Record extracts
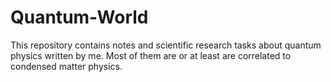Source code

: # Quantum-World
This repository contains notes and scientific research tasks about quantum physics written by me. Most of them are or at least are correlated to condensed matter physics.
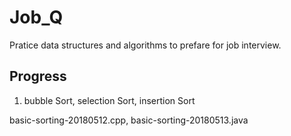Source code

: # Job_Q

Pratice data structures and algorithms to prefare for job interview.

## Progress

1. bubble Sort, selection Sort, insertion Sort

  basic-sorting-20180512.cpp,
  basic-sorting-20180513.java
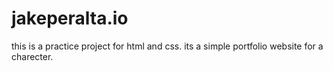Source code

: # jakeperalta.io
this is a practice project for html and css. its a simple portfolio website for a charecter.
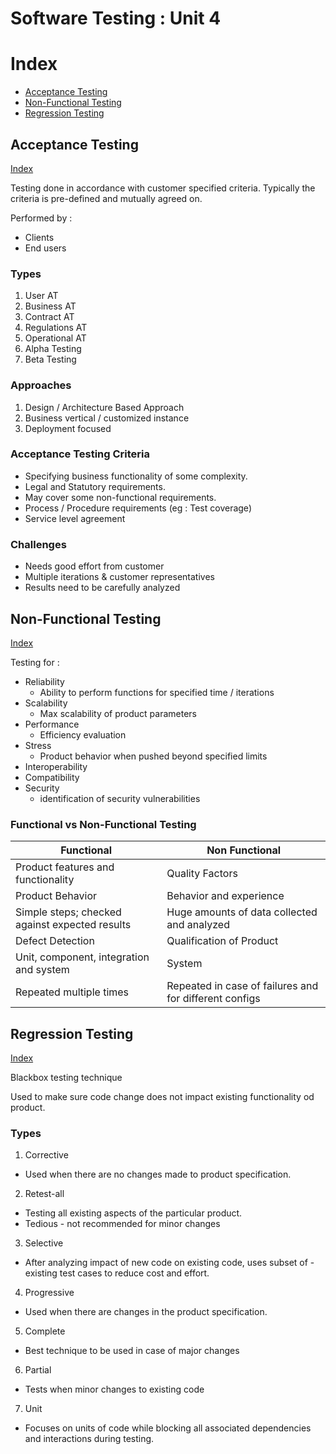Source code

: # Software Testing : Unit 4

# Index

  - [Acceptance Testing](#Acceptance-Testing)
  - [Non-Functional Testing](#Non-Functional-Testing)
  - [Regression Testing](#Regression-Testing)

## Acceptance Testing
[Index](#Index)

Testing done in accordance with customer specified criteria.
Typically the criteria is pre-defined and mutually agreed on.

Performed by :

  - Clients
  - End users

### Types  

1. User AT
2. Business AT
3. Contract AT
4. Regulations AT
5. Operational AT
6. Alpha Testing
7. Beta Testing

### Approaches

1. Design / Architecture Based Approach
2. Business vertical / customized instance
3. Deployment focused

### Acceptance Testing Criteria

- Specifying business functionality of some complexity.
- Legal and Statutory requirements.
- May cover some non-functional requirements.
- Process / Procedure requirements (eg : Test coverage)
- Service level agreement

### Challenges

- Needs good effort from customer
- Multiple iterations & customer representatives
- Results need to be carefully analyzed

## Non-Functional Testing
[Index](#Index)

Testing for :
- Reliability
  - Ability to perform functions for specified time / iterations
- Scalability
  - Max scalability of product parameters
- Performance
  - Efficiency evaluation
- Stress
  - Product behavior when pushed beyond specified limits  
- Interoperability
- Compatibility
- Security
  - identification of security vulnerabilities

### Functional vs Non-Functional Testing

| Functional | Non Functional |
| --- | --- |
| Product features and functionality | Quality Factors |
| Product Behavior | Behavior and experience |
| Simple steps; checked against expected results | Huge amounts of data collected and analyzed |
| Defect Detection | Qualification of Product |
| Unit, component, integration and system | System |
| Repeated multiple times | Repeated in case of failures and for different configs |

## Regression Testing
[Index](#Index)

Blackbox testing technique

Used to make sure code change does not impact existing functionality od product.

### Types

1. Corrective

- Used when there are no changes made to product specification.

2. Retest-all

- Testing all existing aspects of the particular product.
- Tedious - not recommended for minor changes

3. Selective

- After analyzing impact of new code on existing code, uses subset of   - existing test cases to reduce cost and effort.

4. Progressive

- Used when there are changes in the product specification.

5. Complete

- Best technique to be used in case of major changes

6. Partial

- Tests when minor changes to existing code

7. Unit

- Focuses on units of code while blocking all associated dependencies and interactions during testing.
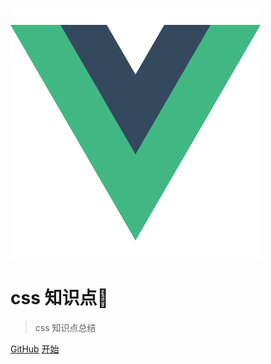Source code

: ![logo](logo.png)

# css 知识点🤔

> css 知识点总结

[GitHub](https://github.com/treecrow/book-perfect)
[开始](README.md)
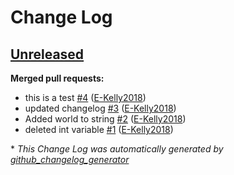 # Change Log

## [Unreleased](https://github.com/E-Kelly2018/Auto-Changelog/tree/HEAD)

**Merged pull requests:**

- this is a test  [\#4](https://github.com/E-Kelly2018/Auto-Changelog/pull/4) ([E-Kelly2018](https://github.com/E-Kelly2018))
- updated changelog [\#3](https://github.com/E-Kelly2018/Auto-Changelog/pull/3) ([E-Kelly2018](https://github.com/E-Kelly2018))
- Added world to string [\#2](https://github.com/E-Kelly2018/Auto-Changelog/pull/2) ([E-Kelly2018](https://github.com/E-Kelly2018))
- deleted int variable [\#1](https://github.com/E-Kelly2018/Auto-Changelog/pull/1) ([E-Kelly2018](https://github.com/E-Kelly2018))



\* *This Change Log was automatically generated by [github_changelog_generator](https://github.com/skywinder/Github-Changelog-Generator)*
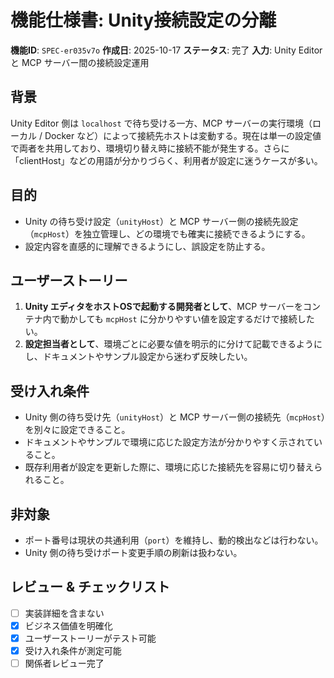 # 機能仕様書: Unity接続設定の分離

**機能ID**: `SPEC-er035v7o`
**作成日**: 2025-10-17
**ステータス**: 完了
**入力**: Unity Editor と MCP サーバー間の接続設定運用

## 背景

Unity Editor 側は `localhost` で待ち受ける一方、MCP サーバーの実行環境（ローカル / Docker など）によって接続先ホストは変動する。現在は単一の設定値で両者を共用しており、環境切り替え時に接続不能が発生する。さらに「clientHost」などの用語が分かりづらく、利用者が設定に迷うケースが多い。

## 目的

- Unity の待ち受け設定（`unityHost`）と MCP サーバー側の接続先設定（`mcpHost`）を独立管理し、どの環境でも確実に接続できるようにする。
- 設定内容を直感的に理解できるようにし、誤設定を防止する。

## ユーザーストーリー

1. **Unity エディタをホストOSで起動する開発者として**、MCP サーバーをコンテナ内で動かしても `mcpHost` に分かりやすい値を設定するだけで接続したい。
2. **設定担当者として**、環境ごとに必要な値を明示的に分けて記載できるようにし、ドキュメントやサンプル設定から迷わず反映したい。

## 受け入れ条件

- Unity 側の待ち受け先（`unityHost`）と MCP サーバー側の接続先（`mcpHost`）を別々に設定できること。
- ドキュメントやサンプルで環境に応じた設定方法が分かりやすく示されていること。
- 既存利用者が設定を更新した際に、環境に応じた接続先を容易に切り替えられること。

## 非対象

- ポート番号は現状の共通利用（`port`）を維持し、動的検出などは行わない。
- Unity 側の待ち受けポート変更手順の刷新は扱わない。

## レビュー & チェックリスト

- [ ] 実装詳細を含まない
- [x] ビジネス価値を明確化
- [x] ユーザーストーリーがテスト可能
- [x] 受け入れ条件が測定可能
- [ ] 関係者レビュー完了
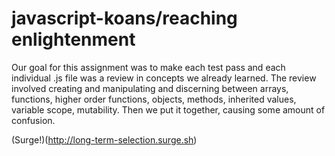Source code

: # javascript-koans/reaching enlightenment


Our goal for this assignment was to make each test pass and each individual .js file was a review in concepts we already learned.
The review involved creating and manipulating and discerning between arrays, functions, higher order functions, objects, methods, inherited values, variable scope, mutability. Then we put it together, causing some amount of confusion. 







(Surge!)(http://long-term-selection.surge.sh)
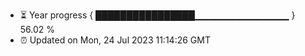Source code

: - ⏳ Year progress { ████████████████▁▁▁▁▁▁▁▁▁▁▁▁▁▁ } 56.02 %
- ⏰ Updated on Mon, 24 Jul 2023 11:14:26 GMT

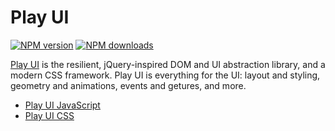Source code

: # Play UI

<!-- BADGES/ -->

<span class="badge-npmversion"><a href="https://npmjs.org/package/@webqit/play-ui" title="View this project on NPM"><img src="https://img.shields.io/npm/v/@webqit/play-ui.svg" alt="NPM version" /></a></span>
<span class="badge-npmdownloads"><a href="https://npmjs.org/package/@webqit/play-ui" title="View this project on NPM"><img src="https://img.shields.io/npm/dm/@webqit/play-ui.svg" alt="NPM downloads" /></a></span>

<!-- /BADGES -->

[Play UI](https://github.com/webqit/play-ui) is the resilient, jQuery-inspired DOM and UI abstraction library, and a modern CSS framework. Play UI is everything for the UI: layout and styling, geometry and animations, events and getures, and more.

+ [Play UI JavaScript](js)
+ [Play UI CSS](css)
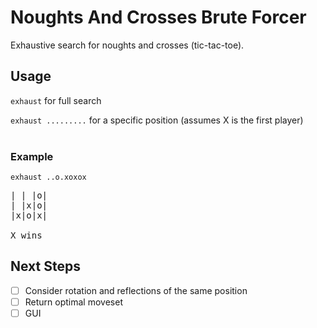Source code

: # Noughts And Crosses Brute Forcer
Exhaustive search for noughts and crosses (tic-tac-toe).

## Usage
`exhaust` for full search

`exhaust .........` for a specific position
(assumes X is the first player)
<br></br>
### Example
`exhaust ..o.xoxox`
<pre>
| | |o|
| |x|o|
|x|o|x| 

X wins
</pre>
## Next Steps
- [ ] Consider rotation and reflections of the same position
- [ ] Return optimal moveset
- [ ] GUI
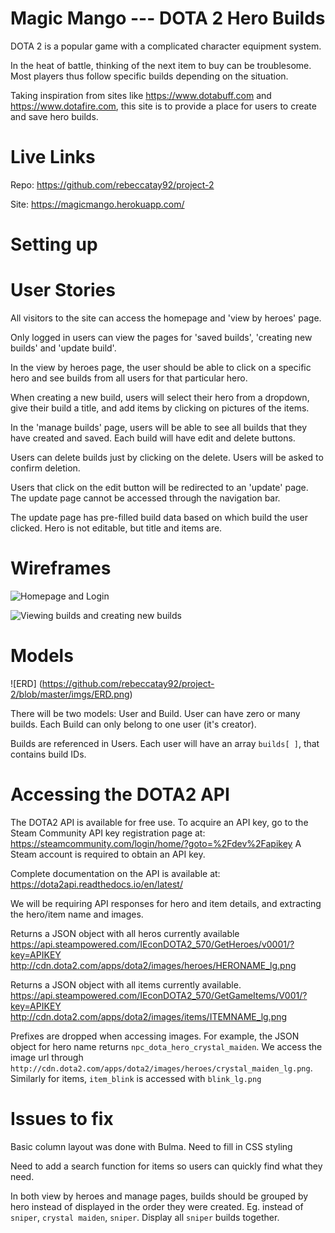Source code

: Magic Mango --- DOTA 2 Hero Builds
==================================
DOTA 2 is a popular game with a complicated character equipment system.

In the heat of battle, thinking of the next item to buy can be troublesome. Most players thus follow specific builds depending on the situation.

Taking inspiration from sites like https://www.dotabuff.com and https://www.dotafire.com, this site is to provide a place for users to create and save hero builds.

Live Links
==================================
Repo: https://github.com/rebeccatay92/project-2

Site: https://magicmango.herokuapp.com/

Setting up
==================================

User Stories
==================================
All visitors to the site can access the homepage and 'view by heroes' page.

Only logged in users can view the pages for 'saved builds', 'creating new builds' and 'update build'.

In the view by heroes page, the user should be able to click on a specific hero and see builds from all users for that particular hero.

When creating a new build, users will select their hero from a dropdown, give their build a title, and add items by clicking on pictures of the items.

In the 'manage builds' page, users will be able to see all builds that they have created and saved. Each build will have edit and delete buttons.

Users can delete builds just by clicking on the delete. Users will be asked to confirm deletion.

Users that click on the edit button will be redirected to an 'update' page. The update page cannot be accessed through the navigation bar.

The update page has pre-filled build data based on which build the user clicked. Hero is not editable, but title and items are.

Wireframes
==================================
![Homepage and Login](https://github.com/rebeccatay92/project-2/blob/master/imgs/homepage.jpg)

![Viewing builds and creating new builds](https://github.com/rebeccatay92/project-2/blob/master/imgs/builds.jpg)

Models
==================================
![ERD] (https://github.com/rebeccatay92/project-2/blob/master/imgs/ERD.png)

There will be two models: User and Build. User can have zero or many builds. Each Build can only belong to one user (it's creator).

Builds are referenced in Users. Each user will have an array `builds[ ]`, that contains build IDs.

Accessing the DOTA2 API
==================================
The DOTA2 API is available for free use. To acquire an API key, go to the Steam Community API key registration page at: https://steamcommunity.com/login/home/?goto=%2Fdev%2Fapikey
A Steam account is required to obtain an API key.

Complete documentation on the API is available at: https://dota2api.readthedocs.io/en/latest/

We will be requiring API responses for hero and item details, and extracting the hero/item name and images.

Returns a JSON object with all heros currently available
https://api.steampowered.com/IEconDOTA2_570/GetHeroes/v0001/?key=APIKEY
http://cdn.dota2.com/apps/dota2/images/heroes/HERONAME_lg.png

Returns a JSON object with all items currently available.
https://api.steampowered.com/IEconDOTA2_570/GetGameItems/V001/?key=APIKEY
http://cdn.dota2.com/apps/dota2/images/items/ITEMNAME_lg.png

Prefixes are dropped when accessing images.
For example, the JSON object for hero name returns `npc_dota_hero_crystal_maiden`. We access the image url through
`http://cdn.dota2.com/apps/dota2/images/heroes/crystal_maiden_lg.png`. Similarly for items, `item_blink` is accessed with `blink_lg.png`

Issues to fix
==================================
Basic column layout was done with Bulma. Need to fill in CSS styling

Need to add a search function for items so users can quickly find what they need.

In both view by heroes and manage pages, builds should be grouped by hero instead of displayed in the order they were created. Eg. instead of `sniper`, `crystal maiden`, `sniper`. Display all `sniper` builds together.
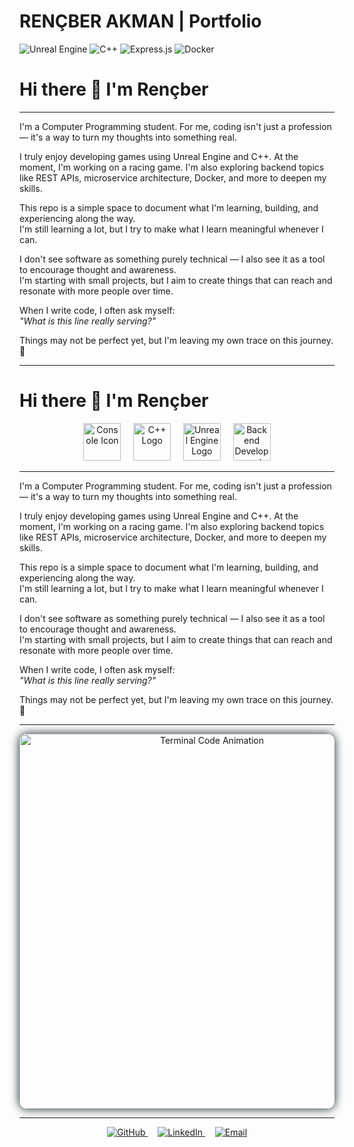 # RENÇBER AKMAN | Portfolio

![Unreal Engine](https://img.shields.io/badge/Unreal-Engine-blue?logo=unrealengine)
![C++](https://img.shields.io/badge/C++-00599C?logo=cplusplus&logoColor=white)
![Express.js](https://img.shields.io/badge/Express.js-grey?logo=express&logoColor=white)
![Docker](https://img.shields.io/badge/Docker-2496ED?logo=docker&logoColor=white)


# Hi there 👋 I'm Rençber

---

I'm a Computer Programming student. For me, coding isn't just a profession — it's a way to turn my thoughts into something real.

I truly enjoy developing games using Unreal Engine and C++. At the moment, I'm working on a racing game. I'm also exploring backend topics like REST APIs, microservice architecture, Docker, and more to deepen my skills.

This repo is a simple space to document what I'm learning, building, and experiencing along the way.  
I'm still learning a lot, but I try to make what I learn meaningful whenever I can.

I don't see software as something purely technical — I also see it as a tool to encourage thought and awareness.  
I'm starting with small projects, but I aim to create things that can reach and resonate with more people over time.

When I write code, I often ask myself:  
_"What is this line really serving?"_

Things may not be perfect yet, but I'm leaving my own trace on this journey. 🌱

---

# Hi there 👋 I'm Rençber

<p align="center">
  <img src="https://img.icons8.com/ios-filled/96/000000/console.png" alt="Console Icon" width="60" />
  &nbsp;&nbsp;&nbsp;
  <img src="https://img.icons8.com/color/96/000000/c-plus-plus-logo.png" alt="C++ Logo" width="60" />
  &nbsp;&nbsp;&nbsp;
  <img src="https://img.icons8.com/ios-filled/96/000000/unreal-engine.png" alt="Unreal Engine Logo" width="60" />
  &nbsp;&nbsp;&nbsp;
  <img src="https://img.icons8.com/ios-filled/96/000000/backend-development.png" alt="Backend Development" width="60" />
</p>

---

I'm a Computer Programming student. For me, coding isn't just a profession — it's a way to turn my thoughts into something real.

I truly enjoy developing games using Unreal Engine and C++. At the moment, I'm working on a racing game. I'm also exploring backend topics like REST APIs, microservice architecture, Docker, and more to deepen my skills.

This repo is a simple space to document what I'm learning, building, and experiencing along the way.  
I'm still learning a lot, but I try to make what I learn meaningful whenever I can.

I don't see software as something purely technical — I also see it as a tool to encourage thought and awareness.  
I'm starting with small projects, but I aim to create things that can reach and resonate with more people over time.

When I write code, I often ask myself:  
_"What is this line really serving?"_

Things may not be perfect yet, but I'm leaving my own trace on this journey. 🌱

---

<p align="center">
  <img src="https://media.giphy.com/media/VbawWfNrJbM8I/giphy.gif" alt="Terminal Code Animation" width="600" style="border-radius:12px; box-shadow: 0 0 15px #0f2027;" />
</p>

---

<p align="center">
  <a href="https://github.com/rencberakman" target="_blank" rel="noopener">
    <img src="https://img.icons8.com/ios-filled/50/000000/github.png" alt="GitHub" />
  </a>
  &nbsp;&nbsp;&nbsp;
  <a href="https://www.linkedin.com/in/rencberakman" target="_blank" rel="noopener">
    <img src="https://img.icons8.com/ios-filled/50/0077B5/linkedin.png" alt="LinkedIn" />
  </a>
  &nbsp;&nbsp;&nbsp;
  <a href="mailto:rencber@example.com" target="_blank" rel="noopener">
    <img src="https://img.icons8.com/ios-filled/50/000000/new-post.png" alt="Email" />
  </a>
</p>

Problem description
Starting with the line above that holds "[Play UI](https://github.com/webqit/play-ui) is", restate each line word for word up to and including the line that holds "DOTA 2 is a". Drop the pictures.

Worked solution
[Play UI](https://github.com/webqit/play-ui) is the resilient, jQuery-inspired DOM and UI abstraction library, and a modern CSS framework. Play UI is everything for the UI: layout and styling, geometry and animations, events and getures, and more.

+ [Play UI JavaScript](js)
+ [Play UI CSS](css)
Source code

: # Noughts And Crosses Brute Forcer
Exhaustive search for noughts and crosses (tic-tac-toe).

## Usage
`exhaust` for full search

`exhaust .........` for a specific position
(assumes X is the first player)
<br></br>
### Example
`exhaust ..o.xoxox`
<pre>
| | |o|
| |x|o|
|x|o|x| 

X wins
</pre>
## Next Steps
- [ ] Consider rotation and reflections of the same position
- [ ] Return optimal moveset
- [ ] GUI
Source code

: Magic Mango --- DOTA 2 Hero Builds
==================================
DOTA 2 is a popular game with a complicated character equipment system.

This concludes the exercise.